O Presidente da Itália frequentemente elogiava Lubich – assim como Romano Prodi e centenas de políticos e funcionários de instituições internacionais. Quais são os aspectos desta investigação que eles devem estar cientes e como deveriam responder? Poderiam eles serem vistos, em certo sentido, como cúmplices que facilitaram os abusos no movimento?

O presidente Sergio Mattarella é um fiel apoiador do Movimento dos Focolares e, em particular, da figura do seu cofundador Igino Giordani, cuja biografia ele mesmo escreveu o prefácio e quem também era amigo de seu pai.

O presidente Mattarella, ao defender a ideologia da unidade do movimento, indiretamente apoia um conjunto de práticas que provavelmente desconhece.

Muitos políticos italianos como Rosy Bindi ou Romano Prodi – e muitos outros – são amigos do movimento, cujo poder e influência conhecem.

Mas nenhum deles está disposto a ouvir a voz das vítimas ou a proteger seus motivos.

 

Você escreveu um livro sobre o “outro lado” de João Paulo II. O caso dos Focolares é mais um aspecto negativo do seu reinado, que agora se tornou um grande problema para toda a Igreja, que precisa ser resolvido.

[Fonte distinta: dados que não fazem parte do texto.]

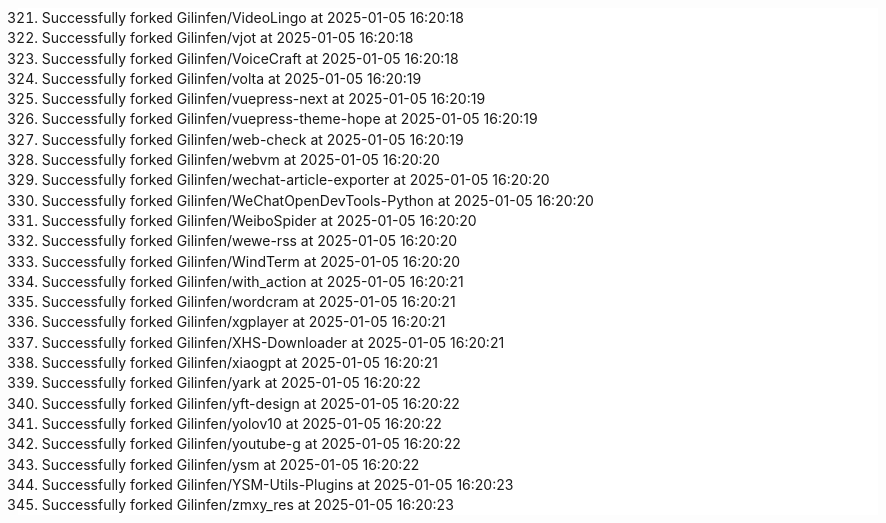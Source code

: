 321. Successfully forked Gilinfen/VideoLingo at 2025-01-05 16:20:18
322. Successfully forked Gilinfen/vjot at 2025-01-05 16:20:18
323. Successfully forked Gilinfen/VoiceCraft at 2025-01-05 16:20:18
324. Successfully forked Gilinfen/volta at 2025-01-05 16:20:19
325. Successfully forked Gilinfen/vuepress-next at 2025-01-05 16:20:19
326. Successfully forked Gilinfen/vuepress-theme-hope at 2025-01-05 16:20:19
327. Successfully forked Gilinfen/web-check at 2025-01-05 16:20:19
328. Successfully forked Gilinfen/webvm at 2025-01-05 16:20:20
329. Successfully forked Gilinfen/wechat-article-exporter at 2025-01-05 16:20:20
330. Successfully forked Gilinfen/WeChatOpenDevTools-Python at 2025-01-05 16:20:20
331. Successfully forked Gilinfen/WeiboSpider at 2025-01-05 16:20:20
332. Successfully forked Gilinfen/wewe-rss at 2025-01-05 16:20:20
333. Successfully forked Gilinfen/WindTerm at 2025-01-05 16:20:20
334. Successfully forked Gilinfen/with_action at 2025-01-05 16:20:21
335. Successfully forked Gilinfen/wordcram at 2025-01-05 16:20:21
336. Successfully forked Gilinfen/xgplayer at 2025-01-05 16:20:21
337. Successfully forked Gilinfen/XHS-Downloader at 2025-01-05 16:20:21
338. Successfully forked Gilinfen/xiaogpt at 2025-01-05 16:20:21
339. Successfully forked Gilinfen/yark at 2025-01-05 16:20:22
340. Successfully forked Gilinfen/yft-design at 2025-01-05 16:20:22
341. Successfully forked Gilinfen/yolov10 at 2025-01-05 16:20:22
342. Successfully forked Gilinfen/youtube-g at 2025-01-05 16:20:22
343. Successfully forked Gilinfen/ysm at 2025-01-05 16:20:22
344. Successfully forked Gilinfen/YSM-Utils-Plugins at 2025-01-05 16:20:23
345. Successfully forked Gilinfen/zmxy_res at 2025-01-05 16:20:23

Por que o julgamento estava em falta?

Em meu livro “The Secret Wojtyla”, escrito em conjunto com o vaticanista Giacomo Galeazzi, analisei em profundidade o cerne do apoio de Wojtyla à galáxia de movimentos fundamentalistas e sectários.

Certamente, é claro que esse apoio decorre do sofrimento que a Igreja experimentou sob o comunismo soviético e da busca de apoio de grupos com fortes valores conservadores que os capacitariam a lutar contra o comunismo na Europa Oriental.

Todos esses movimentos são caracterizados por práticas questionáveis e recorrentes violações dos direitos humanos.

Isso, sem dúvida, faz parte das características geopolíticas e pessoais do pontificado de um papa que desempenhou um papel fundamental na queda do Muro de Berlim e no colapso do Império Soviético, mas que carecia de discernimento das tendências sectárias na Igreja, que ele próprio fomentou.

Este é o problema que o Papa Francisco está agora, gentilmente, mas decididamente, tentando resolver.